Licensed products, like everything else, compete for space on supermarket shelves and in aisles. Matt Dillon, the video director at the 22-store, Concordia, Kan.-based Boogaart Retail Division of Fleming Cos., cited lack of space as the reason they don't carry more licensed tie-in products.
"They sell really well, but we're limited on space so we only carry them once in a while," Dillon said. Specifically, he noted that plush toys do well but T-shirts haven't been as successful.
Nash Finch Co., Minneapolis, is another company that has restrictions because of space. According to Cliff Feiock, video coordinator for 73 different departments, whether displays are set up in the video or grocery departments and which products do best depends on the individual store.
"We're not doing a whole lot with licensed products at this point," he said. "We are lining up with a major release, when possible, but in many stores, we don't have the room, so it's on a store-by-store basis."
Tom Fraley, the video coordinator for 37 of Homeland's 64 stores, based in Oklahoma City, said they don't carry licensed products too often. "But the plush toys have done quite well when they've tied-in with a major sell-through release," he said.
Teresa Spencer, treasurer of Bag 'N Save in Dover, Ohio, has had success selling T-shirts in the video department, although she admits they haven't done this lately.
"We're in the midst of changing video distributors, and they can get me promotional items with my ad dollars, so that's why we've backed off on carrying these items," she said.
Benita Corbin, video coordinator at Marsh Supermarkets, Indianapolis, has carried licensed product in grocery aisles in the past -- and reported little satisfaction.
"We had some hair products and bubble bath that just didn't do well," Corbin said. As a result, they currently don't carry any licensed tie-in products.
Another obstacle to investing in licensed merchandise is the short window of opportunity to cash in on hot licensed product, retailers cautioned.
Because the life span of a video licensed tie-in product can be relatively short, care must be taken not to overload on them, said Save Mart's Ergo.

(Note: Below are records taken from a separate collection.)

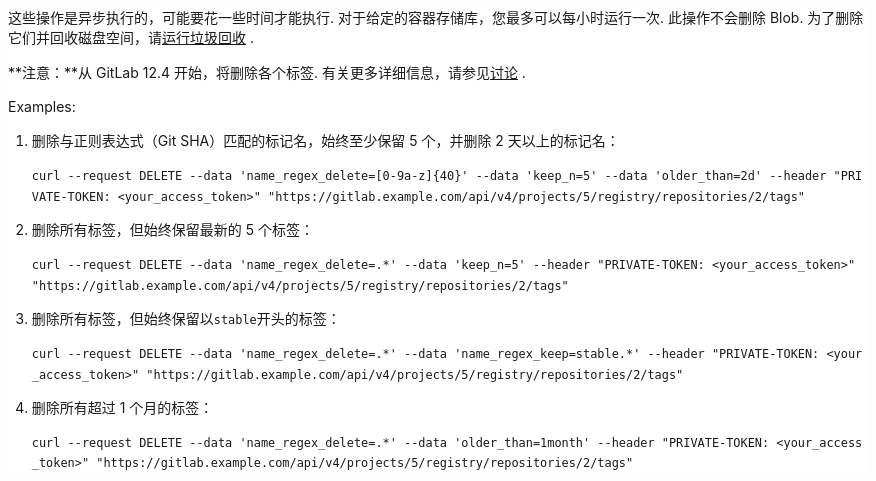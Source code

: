 这些操作是异步执行的，可能要花一些时间才能执行. 对于给定的容器存储库，您最多可以每小时运行一次. 此操作不会删除 Blob. 为了删除它们并回收磁盘空间，请[运行垃圾回收](https://docs.gitlab.com/omnibus/maintenance/README.html) .

**注意：**从 GitLab 12.4 开始，将删除各个标签. 有关更多详细信息，请参见[讨论](https://gitlab.com/gitlab-org/gitlab/-/issues/15737) .

Examples:

1.  删除与正则表达式（Git SHA）匹配的标记名，始终至少保留 5 个，并删除 2 天以上的标记名：

    ```
    curl --request DELETE --data 'name_regex_delete=[0-9a-z]{40}' --data 'keep_n=5' --data 'older_than=2d' --header "PRIVATE-TOKEN: <your_access_token>" "https://gitlab.example.com/api/v4/projects/5/registry/repositories/2/tags" 
    ```

2.  删除所有标签，但始终保留最新的 5 个标签：

    ```
    curl --request DELETE --data 'name_regex_delete=.*' --data 'keep_n=5' --header "PRIVATE-TOKEN: <your_access_token>" "https://gitlab.example.com/api/v4/projects/5/registry/repositories/2/tags" 
    ```

3.  删除所有标签，但始终保留以`stable`开头的标签：

    ```
    curl --request DELETE --data 'name_regex_delete=.*' --data 'name_regex_keep=stable.*' --header "PRIVATE-TOKEN: <your_access_token>" "https://gitlab.example.com/api/v4/projects/5/registry/repositories/2/tags" 
    ```

4.  删除所有超过 1 个月的标签：

    ```
    curl --request DELETE --data 'name_regex_delete=.*' --data 'older_than=1month' --header "PRIVATE-TOKEN: <your_access_token>" "https://gitlab.example.com/api/v4/projects/5/registry/repositories/2/tags" 
    ```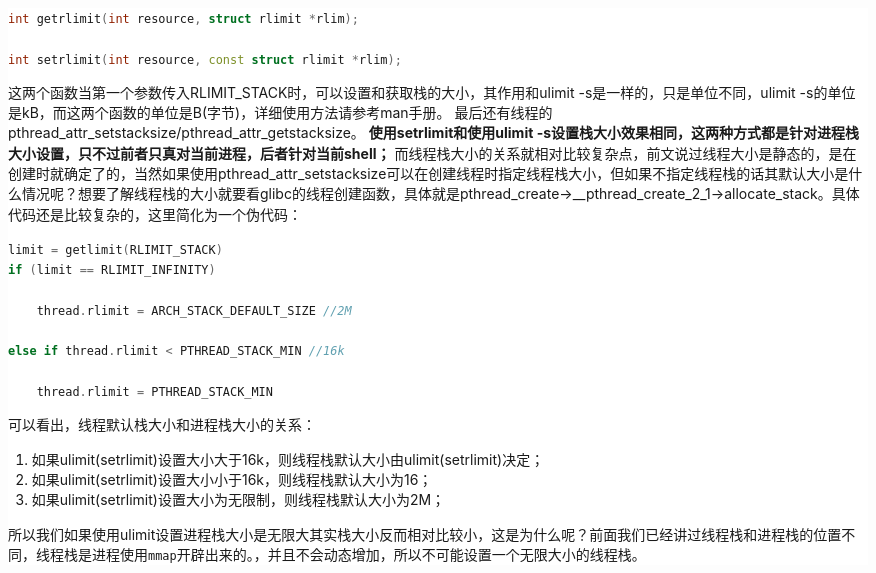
 ```cpp
int getrlimit(int resource, struct rlimit *rlim);

int setrlimit(int resource, const struct rlimit *rlim);
```

这两个函数当第一个参数传入RLIMIT_STACK时，可以设置和获取栈的大小，其作用和ulimit -s是一样的，只是单位不同，ulimit -s的单位是kB，而这两个函数的单位是B(字节)，详细使用方法请参考man手册。
最后还有线程的pthread_attr_setstacksize/pthread_attr_getstacksize。
**使用setrlimit和使用ulimit -s设置栈大小效果相同，这两种方式都是针对进程栈大小设置，只不过前者只真对当前进程，后者针对当前shell；**
而线程栈大小的关系就相对比较复杂点，前文说过线程大小是静态的，是在创建时就确定了的，当然如果使用pthread_attr_setstacksize可以在创建线程时指定线程栈大小，但如果不指定线程栈的话其默认大小是什么情况呢？想要了解线程栈的大小就要看glibc的线程创建函数，具体就是pthread_create->__pthread_create_2_1->allocate_stack。具体代码还是比较复杂的，这里简化为一个伪代码：

```cpp
limit = getlimit(RLIMIT_STACK)
if (limit == RLIMIT_INFINITY)

    thread.rlimit = ARCH_STACK_DEFAULT_SIZE //2M

else if thread.rlimit < PTHREAD_STACK_MIN //16k

    thread.rlimit = PTHREAD_STACK_MIN
```


可以看出，线程默认栈大小和进程栈大小的关系：

1. 如果ulimit(setrlimit)设置大小大于16k，则线程栈默认大小由ulimit(setrlimit)决定；
2. 如果ulimit(setrlimit)设置大小小于16k，则线程栈默认大小为16；
3. 如果ulimit(setrlimit)设置大小为无限制，则线程栈默认大小为2M；

所以我们如果使用ulimit设置进程栈大小是无限大其实栈大小反而相对比较小，这是为什么呢？前面我们已经讲过线程栈和进程栈的位置不同，线程栈是进程使用`mmap`开辟出来的。，并且不会动态增加，所以不可能设置一个无限大小的线程栈。
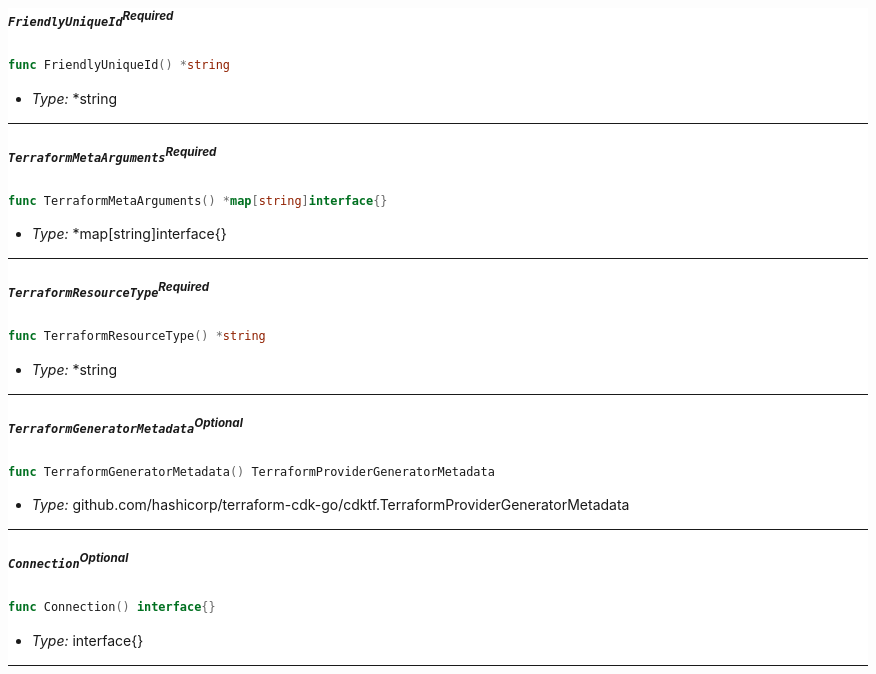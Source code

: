##### `FriendlyUniqueId`<sup>Required</sup> <a name="FriendlyUniqueId" id="@cdktf/provider-tfe.stack.Stack.property.friendlyUniqueId"></a>

```go
func FriendlyUniqueId() *string
```

- *Type:* *string

---

##### `TerraformMetaArguments`<sup>Required</sup> <a name="TerraformMetaArguments" id="@cdktf/provider-tfe.stack.Stack.property.terraformMetaArguments"></a>

```go
func TerraformMetaArguments() *map[string]interface{}
```

- *Type:* *map[string]interface{}

---

##### `TerraformResourceType`<sup>Required</sup> <a name="TerraformResourceType" id="@cdktf/provider-tfe.stack.Stack.property.terraformResourceType"></a>

```go
func TerraformResourceType() *string
```

- *Type:* *string

---

##### `TerraformGeneratorMetadata`<sup>Optional</sup> <a name="TerraformGeneratorMetadata" id="@cdktf/provider-tfe.stack.Stack.property.terraformGeneratorMetadata"></a>

```go
func TerraformGeneratorMetadata() TerraformProviderGeneratorMetadata
```

- *Type:* github.com/hashicorp/terraform-cdk-go/cdktf.TerraformProviderGeneratorMetadata

---

##### `Connection`<sup>Optional</sup> <a name="Connection" id="@cdktf/provider-tfe.stack.Stack.property.connection"></a>

```go
func Connection() interface{}
```

- *Type:* interface{}

---
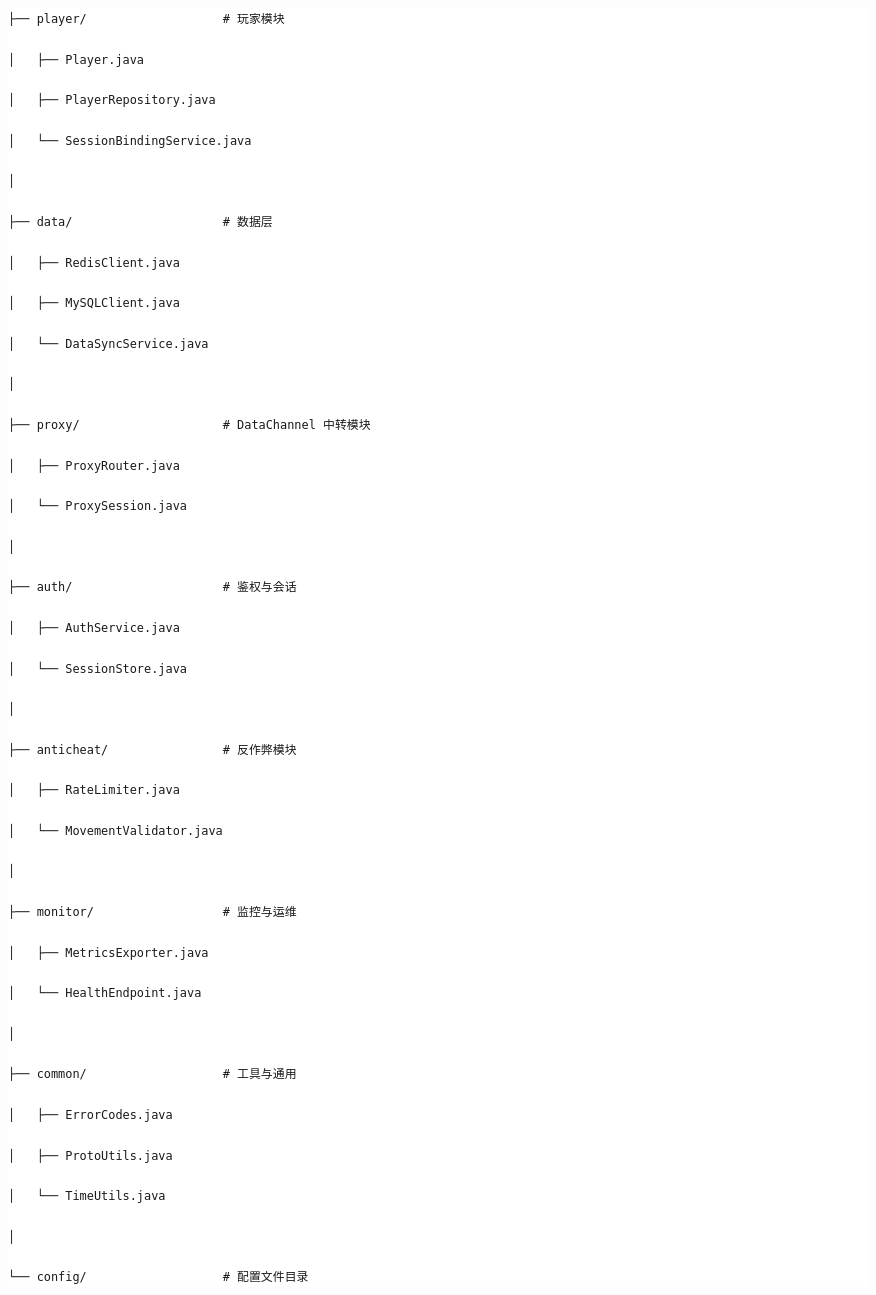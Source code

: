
 ```plaintext
├── player/                   # 玩家模块

│   ├── Player.java

│   ├── PlayerRepository.java

│   └── SessionBindingService.java

│

├── data/                     # 数据层

│   ├── RedisClient.java

│   ├── MySQLClient.java

│   └── DataSyncService.java

│

├── proxy/                    # DataChannel 中转模块

│   ├── ProxyRouter.java

│   └── ProxySession.java

│

├── auth/                     # 鉴权与会话

│   ├── AuthService.java

│   └── SessionStore.java

│

├── anticheat/                # 反作弊模块

│   ├── RateLimiter.java

│   └── MovementValidator.java

│

├── monitor/                  # 监控与运维

│   ├── MetricsExporter.java

│   └── HealthEndpoint.java

│

├── common/                   # 工具与通用

│   ├── ErrorCodes.java

│   ├── ProtoUtils.java

│   └── TimeUtils.java

│

└── config/                   # 配置文件目录
```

"A movie the studio has really hyped, one that got a lot of media attention, and one that everyone jumped on the bandwagon for -- when the hoopla dies, it's over. Sales of licensed products drop off very strongly. And," he added, "the studios always have a new release down the line."
"If you bring in dolls, plush toys, lunch boxes, stationery and such, you could find yourself with a substantial amount of residual product, and no advertising to support it. We try to be very selective in those things we bring in," Ergo said.